Le Journal de Montreal

Disparaîtr­e ?

- RICHARD MARTINEAU richard.martineau @quebecorme­dia.com

J’avais un ami qui était super drôle, mais qui en faisait toujours trop.

Au début de la soirée, on le trouvait amusant, mais plus le temps s’écoulait, plus on avait envie qu’il parte.

François Legault me fait parfois penser à lui.

TROP C’EST COMME PAS ASSEZ

Prenez sa position sur l’immigratio­n. Quand le chef de la CAQ dit qu’il faudrait diminuer le nombre d’immigrants que nous recevons annuelleme­nt afin de mieux les intégrer, j’applaudis. Et je suis sûr que je ne suis pas le seul. Mais quand François Legault dit que nos petits-enfants ne parleront plus français si l’on continue d’accueillir des immigrants non francophon­es, je décroche.

Était-il obligé d’aller jusque là ? Il me semble que la première propositio­n se tenait toute seule, pas besoin d’en rajouter.
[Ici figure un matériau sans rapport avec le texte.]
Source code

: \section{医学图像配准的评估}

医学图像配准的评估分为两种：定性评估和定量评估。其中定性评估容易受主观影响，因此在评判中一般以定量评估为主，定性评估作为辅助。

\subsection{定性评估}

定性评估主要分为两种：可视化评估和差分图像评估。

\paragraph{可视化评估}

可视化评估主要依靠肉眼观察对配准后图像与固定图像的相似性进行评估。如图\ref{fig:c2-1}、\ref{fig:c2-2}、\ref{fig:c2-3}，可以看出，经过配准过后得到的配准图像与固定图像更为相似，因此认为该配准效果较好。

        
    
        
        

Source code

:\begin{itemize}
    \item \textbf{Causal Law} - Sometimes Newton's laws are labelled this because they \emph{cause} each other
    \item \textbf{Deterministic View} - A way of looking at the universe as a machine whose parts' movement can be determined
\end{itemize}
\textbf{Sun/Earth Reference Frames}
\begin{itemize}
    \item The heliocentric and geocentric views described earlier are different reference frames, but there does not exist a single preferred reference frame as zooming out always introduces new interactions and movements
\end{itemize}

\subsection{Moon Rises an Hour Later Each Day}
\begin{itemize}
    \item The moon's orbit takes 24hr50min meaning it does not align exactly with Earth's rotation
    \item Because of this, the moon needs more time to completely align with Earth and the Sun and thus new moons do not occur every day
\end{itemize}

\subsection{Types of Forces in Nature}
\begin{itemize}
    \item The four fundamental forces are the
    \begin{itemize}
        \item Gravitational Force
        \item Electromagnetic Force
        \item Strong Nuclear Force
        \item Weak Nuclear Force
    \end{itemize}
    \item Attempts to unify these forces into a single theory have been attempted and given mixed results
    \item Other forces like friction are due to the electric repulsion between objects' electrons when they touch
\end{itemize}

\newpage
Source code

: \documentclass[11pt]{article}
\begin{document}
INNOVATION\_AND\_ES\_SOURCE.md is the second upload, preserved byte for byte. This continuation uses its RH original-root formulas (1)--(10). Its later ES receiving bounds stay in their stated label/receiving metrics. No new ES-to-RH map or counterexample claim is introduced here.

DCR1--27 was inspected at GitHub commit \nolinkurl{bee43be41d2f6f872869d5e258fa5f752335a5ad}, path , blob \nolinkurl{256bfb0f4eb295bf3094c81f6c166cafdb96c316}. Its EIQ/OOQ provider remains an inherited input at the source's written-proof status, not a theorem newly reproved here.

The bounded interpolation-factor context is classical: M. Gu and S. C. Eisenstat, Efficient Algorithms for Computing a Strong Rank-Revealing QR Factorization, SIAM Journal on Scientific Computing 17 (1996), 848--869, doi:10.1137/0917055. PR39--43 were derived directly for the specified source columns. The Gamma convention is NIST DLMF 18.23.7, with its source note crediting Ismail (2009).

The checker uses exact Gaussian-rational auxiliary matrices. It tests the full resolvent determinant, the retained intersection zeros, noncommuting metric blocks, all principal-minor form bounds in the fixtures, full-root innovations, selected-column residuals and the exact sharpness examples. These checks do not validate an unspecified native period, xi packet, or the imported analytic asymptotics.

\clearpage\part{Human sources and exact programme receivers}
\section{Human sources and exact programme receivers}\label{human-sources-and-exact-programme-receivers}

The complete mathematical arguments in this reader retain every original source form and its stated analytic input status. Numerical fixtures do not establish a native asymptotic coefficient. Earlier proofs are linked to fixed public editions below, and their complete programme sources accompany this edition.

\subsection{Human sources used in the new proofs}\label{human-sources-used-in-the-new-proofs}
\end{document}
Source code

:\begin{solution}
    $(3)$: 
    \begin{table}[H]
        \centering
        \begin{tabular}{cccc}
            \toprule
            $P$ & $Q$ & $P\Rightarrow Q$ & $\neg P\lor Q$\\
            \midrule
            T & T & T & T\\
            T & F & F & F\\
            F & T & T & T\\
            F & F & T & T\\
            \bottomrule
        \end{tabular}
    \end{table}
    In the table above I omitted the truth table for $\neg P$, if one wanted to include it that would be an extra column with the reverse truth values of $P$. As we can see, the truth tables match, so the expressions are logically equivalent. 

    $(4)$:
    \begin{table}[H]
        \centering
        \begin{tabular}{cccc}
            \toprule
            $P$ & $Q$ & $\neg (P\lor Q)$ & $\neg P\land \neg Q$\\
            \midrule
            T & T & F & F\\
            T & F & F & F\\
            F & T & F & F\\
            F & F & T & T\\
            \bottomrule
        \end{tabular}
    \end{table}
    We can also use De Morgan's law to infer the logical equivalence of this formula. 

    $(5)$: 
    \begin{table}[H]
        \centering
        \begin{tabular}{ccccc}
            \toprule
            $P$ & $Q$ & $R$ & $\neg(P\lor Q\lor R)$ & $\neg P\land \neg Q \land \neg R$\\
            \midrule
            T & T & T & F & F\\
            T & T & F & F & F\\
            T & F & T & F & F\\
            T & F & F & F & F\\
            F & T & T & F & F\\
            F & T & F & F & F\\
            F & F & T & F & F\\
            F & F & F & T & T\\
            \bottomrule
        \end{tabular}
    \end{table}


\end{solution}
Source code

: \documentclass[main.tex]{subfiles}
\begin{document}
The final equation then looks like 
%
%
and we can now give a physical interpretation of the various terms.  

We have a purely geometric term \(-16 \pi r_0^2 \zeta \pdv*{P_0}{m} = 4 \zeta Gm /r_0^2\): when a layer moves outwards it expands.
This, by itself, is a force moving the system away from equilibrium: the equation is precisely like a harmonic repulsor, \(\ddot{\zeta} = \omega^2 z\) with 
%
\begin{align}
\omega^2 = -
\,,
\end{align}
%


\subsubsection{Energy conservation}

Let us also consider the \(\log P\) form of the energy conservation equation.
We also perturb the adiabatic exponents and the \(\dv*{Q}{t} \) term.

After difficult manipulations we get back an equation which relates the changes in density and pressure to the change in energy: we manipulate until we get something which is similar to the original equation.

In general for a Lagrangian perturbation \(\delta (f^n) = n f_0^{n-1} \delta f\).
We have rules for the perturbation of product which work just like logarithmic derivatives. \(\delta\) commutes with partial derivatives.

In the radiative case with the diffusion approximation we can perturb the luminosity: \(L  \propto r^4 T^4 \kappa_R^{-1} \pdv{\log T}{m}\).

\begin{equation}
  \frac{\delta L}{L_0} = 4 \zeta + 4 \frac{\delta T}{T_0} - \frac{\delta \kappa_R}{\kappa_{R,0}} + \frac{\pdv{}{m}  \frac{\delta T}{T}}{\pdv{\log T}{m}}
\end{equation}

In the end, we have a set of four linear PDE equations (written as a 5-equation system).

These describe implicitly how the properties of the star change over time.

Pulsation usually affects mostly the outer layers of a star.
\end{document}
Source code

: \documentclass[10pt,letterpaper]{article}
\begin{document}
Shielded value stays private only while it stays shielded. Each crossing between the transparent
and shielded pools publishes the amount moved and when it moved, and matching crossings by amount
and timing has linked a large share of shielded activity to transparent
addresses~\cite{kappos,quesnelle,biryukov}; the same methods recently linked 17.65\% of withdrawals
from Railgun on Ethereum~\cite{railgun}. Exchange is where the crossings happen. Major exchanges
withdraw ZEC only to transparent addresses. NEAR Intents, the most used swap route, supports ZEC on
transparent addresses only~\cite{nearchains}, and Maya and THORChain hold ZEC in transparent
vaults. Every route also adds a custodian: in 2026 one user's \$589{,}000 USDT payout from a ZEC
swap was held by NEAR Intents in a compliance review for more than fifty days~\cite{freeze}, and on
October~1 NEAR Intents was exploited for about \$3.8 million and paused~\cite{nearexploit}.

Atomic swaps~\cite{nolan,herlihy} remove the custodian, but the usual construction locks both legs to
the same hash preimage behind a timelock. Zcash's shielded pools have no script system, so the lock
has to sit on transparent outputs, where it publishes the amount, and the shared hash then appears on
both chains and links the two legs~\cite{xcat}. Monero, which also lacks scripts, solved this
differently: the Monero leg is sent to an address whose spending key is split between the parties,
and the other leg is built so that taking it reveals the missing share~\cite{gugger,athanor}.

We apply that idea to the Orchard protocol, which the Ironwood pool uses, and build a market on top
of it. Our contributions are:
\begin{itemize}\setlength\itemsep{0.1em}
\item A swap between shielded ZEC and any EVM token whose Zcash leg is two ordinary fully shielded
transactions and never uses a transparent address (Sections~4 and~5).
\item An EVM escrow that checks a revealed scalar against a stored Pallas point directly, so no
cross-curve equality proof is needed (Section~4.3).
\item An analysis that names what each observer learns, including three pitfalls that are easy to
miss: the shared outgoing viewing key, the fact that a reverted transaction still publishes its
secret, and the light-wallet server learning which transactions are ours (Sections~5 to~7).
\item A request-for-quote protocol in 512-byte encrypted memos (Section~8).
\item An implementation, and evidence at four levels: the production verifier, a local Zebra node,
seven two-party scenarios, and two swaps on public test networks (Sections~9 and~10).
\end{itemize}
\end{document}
Comme dit l’adage : « Trop, c’est comme pas assez. » On a l’impression d’entendre les paroles de

Mommy, la chanson catastroph­iste de Marc Gélinas. « Mommy, Mommy, I love you dearly Please, tell me how in French my friends used to call me ? Mommy, what happened to my name ? Oh ! Mommy, how come it’s not the same Oh ! Mommy, tell me why it’s too late, too late, much too late… »

NOTRE PIRE ENNEMI

Nous avons reçu des centaines de milliers d’immigrants au fil des ans. Des Italiens, des Polonais, des Roumains, des Chiliens, des Vietnamien­s, des Chinois. Ils ne parlaient pas un traître mot de français quand ils sont arrivés. Et nous en avons fait des Québécois francophon­es. Grâce à la loi 101.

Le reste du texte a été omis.